With the power of Mana, he built a great civilization. But this marked
the dawn of a terrible age of darkness…
The man forced the world to kneel to his will.
His name was Vandole.
When souls were trapped in the darkness of despair, a glimmer of hope
shone in the hearts of a few brave youths.
The fighting was fierce, but they would not give up. One wielded a holy
blade that gleamed as brightly as the hope in their hearts.
Powerless before this light, the darkness was vanquished. The power of
Mana was reclaimed from human hands and restored to its rightful place.
The people have forgotten the goddess once again…
|Publisher||Square Enix / Nintendo|
|JP||29 Aug 2003|
|US||1 Dec 2003|
|EU||18 Mar 2004|
Shinyaku Seiken Densetsu: Sword of Mana saw the series return on August 29th, 2003, bringing the series to Nintendo’s latest handheld platform at the time, the Gameboy Advance. It would reach American shores on December 1st, and later reach Europe on March 19th, 2004. Developed by Brownie Brown, a company composed partly of people who had worked on previous Mana titles, it takes on board many aspects from previous titles.
A special edition of the Game Boy Advance SP was released in Japan to celebrate the launch of the game, in a “Mana Blue” colour, packaged together with the game and a carry case.
The Action-RPG was designed to be a remake of the first title in the series, Final Fantasy Adventure, bringing the graphics up to the latest in handheld technology, enhancing the soundtrack, and incorporating several ideas from the other titles in the series, such as a class system, magic and the ever-popular ring-menu. Several aspects of the storyline were also changed to try and add more depth to certain characters, though some of these were not well received, such as Willy no longer dying at the beginning of the game (Sheexy will back me up on this one too).
Although marketed as taking advantage of the GBA Link cable, the only communications feature the game presents is the ability to exchange Amigo information with other players, allowing them to unlock certain items otherwise unnaccessible.
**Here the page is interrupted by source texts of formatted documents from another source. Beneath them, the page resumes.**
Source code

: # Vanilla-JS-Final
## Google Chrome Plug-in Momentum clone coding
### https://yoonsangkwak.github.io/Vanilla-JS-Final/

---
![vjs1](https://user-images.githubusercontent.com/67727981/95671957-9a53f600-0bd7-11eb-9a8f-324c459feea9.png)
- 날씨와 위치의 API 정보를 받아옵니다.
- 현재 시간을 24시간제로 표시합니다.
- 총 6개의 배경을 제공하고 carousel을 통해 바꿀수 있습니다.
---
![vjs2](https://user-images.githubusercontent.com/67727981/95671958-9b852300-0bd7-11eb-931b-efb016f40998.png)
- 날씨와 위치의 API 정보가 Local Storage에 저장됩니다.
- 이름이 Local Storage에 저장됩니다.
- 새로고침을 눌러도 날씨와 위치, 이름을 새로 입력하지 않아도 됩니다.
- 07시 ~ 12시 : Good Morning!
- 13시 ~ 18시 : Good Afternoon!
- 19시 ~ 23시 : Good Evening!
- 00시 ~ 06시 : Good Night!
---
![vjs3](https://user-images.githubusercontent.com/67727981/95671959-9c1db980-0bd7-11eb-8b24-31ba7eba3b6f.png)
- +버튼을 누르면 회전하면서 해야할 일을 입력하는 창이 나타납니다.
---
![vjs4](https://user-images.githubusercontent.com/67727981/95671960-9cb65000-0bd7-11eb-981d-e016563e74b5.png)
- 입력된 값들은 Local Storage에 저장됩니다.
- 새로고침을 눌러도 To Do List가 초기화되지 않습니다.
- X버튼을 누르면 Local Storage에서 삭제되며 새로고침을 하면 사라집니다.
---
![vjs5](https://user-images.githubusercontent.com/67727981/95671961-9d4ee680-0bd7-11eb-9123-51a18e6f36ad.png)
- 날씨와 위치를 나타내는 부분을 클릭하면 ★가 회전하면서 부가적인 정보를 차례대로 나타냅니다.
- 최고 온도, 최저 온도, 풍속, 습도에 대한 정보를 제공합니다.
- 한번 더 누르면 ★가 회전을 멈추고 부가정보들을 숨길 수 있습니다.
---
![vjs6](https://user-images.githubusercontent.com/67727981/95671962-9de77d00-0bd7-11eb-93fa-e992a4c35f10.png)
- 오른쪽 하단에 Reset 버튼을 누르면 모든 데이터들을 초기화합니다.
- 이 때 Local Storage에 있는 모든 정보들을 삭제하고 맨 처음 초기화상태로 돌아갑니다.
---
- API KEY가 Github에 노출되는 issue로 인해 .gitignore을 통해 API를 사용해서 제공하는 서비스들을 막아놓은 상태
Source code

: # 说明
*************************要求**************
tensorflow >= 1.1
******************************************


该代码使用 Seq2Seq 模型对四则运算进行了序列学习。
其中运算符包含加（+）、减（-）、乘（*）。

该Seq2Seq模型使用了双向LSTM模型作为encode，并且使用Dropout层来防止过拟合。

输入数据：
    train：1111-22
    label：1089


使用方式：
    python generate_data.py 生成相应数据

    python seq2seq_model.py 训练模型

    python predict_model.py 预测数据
Many buyers believed that the game would feature a multi-player option, but were left disappointed.
Right off the bat the player can choose whether to play as Boy or Girl, and each has their own storyline. The two had a brief encounter as children, and have now been reunited, though they do not recognise their former acquaintance until later in the game, as they try to stop Dark Lord and Julius from taking advantage of Mana Power to carry out their evil plans. Already the Mana Tribe (guardians of the Mana Tree, from whom the Girl descends) have been accused as heretics and hunted down, and the Gemma Knights are in desperate need of help.
At many points in the game, the player will be aided by the character they did not choose, controlled by the game’s AI. Sadly, the game’s control of the secondary player is quite lack-lustre, and normally leads to them using up all their MP, getting stuck or simply dying rather miserably.
The soundtrack is once more handled by Kenji Ito, who takes it upon himself to remake the classic FFA tracks using the now more versatile hardware at his disposal. The new tracks received mixed reactions, many feeling that some of the added sequences were unnecessary and more attention should have been paid to the instrumentation itself.
Graphically the game takes the feel of Legend of Mana, the title released on the Playstation, and works it well into the game, making this one of the key sellings points of the game. This game would be the last title before the launch of the World of Mana Project in 2006.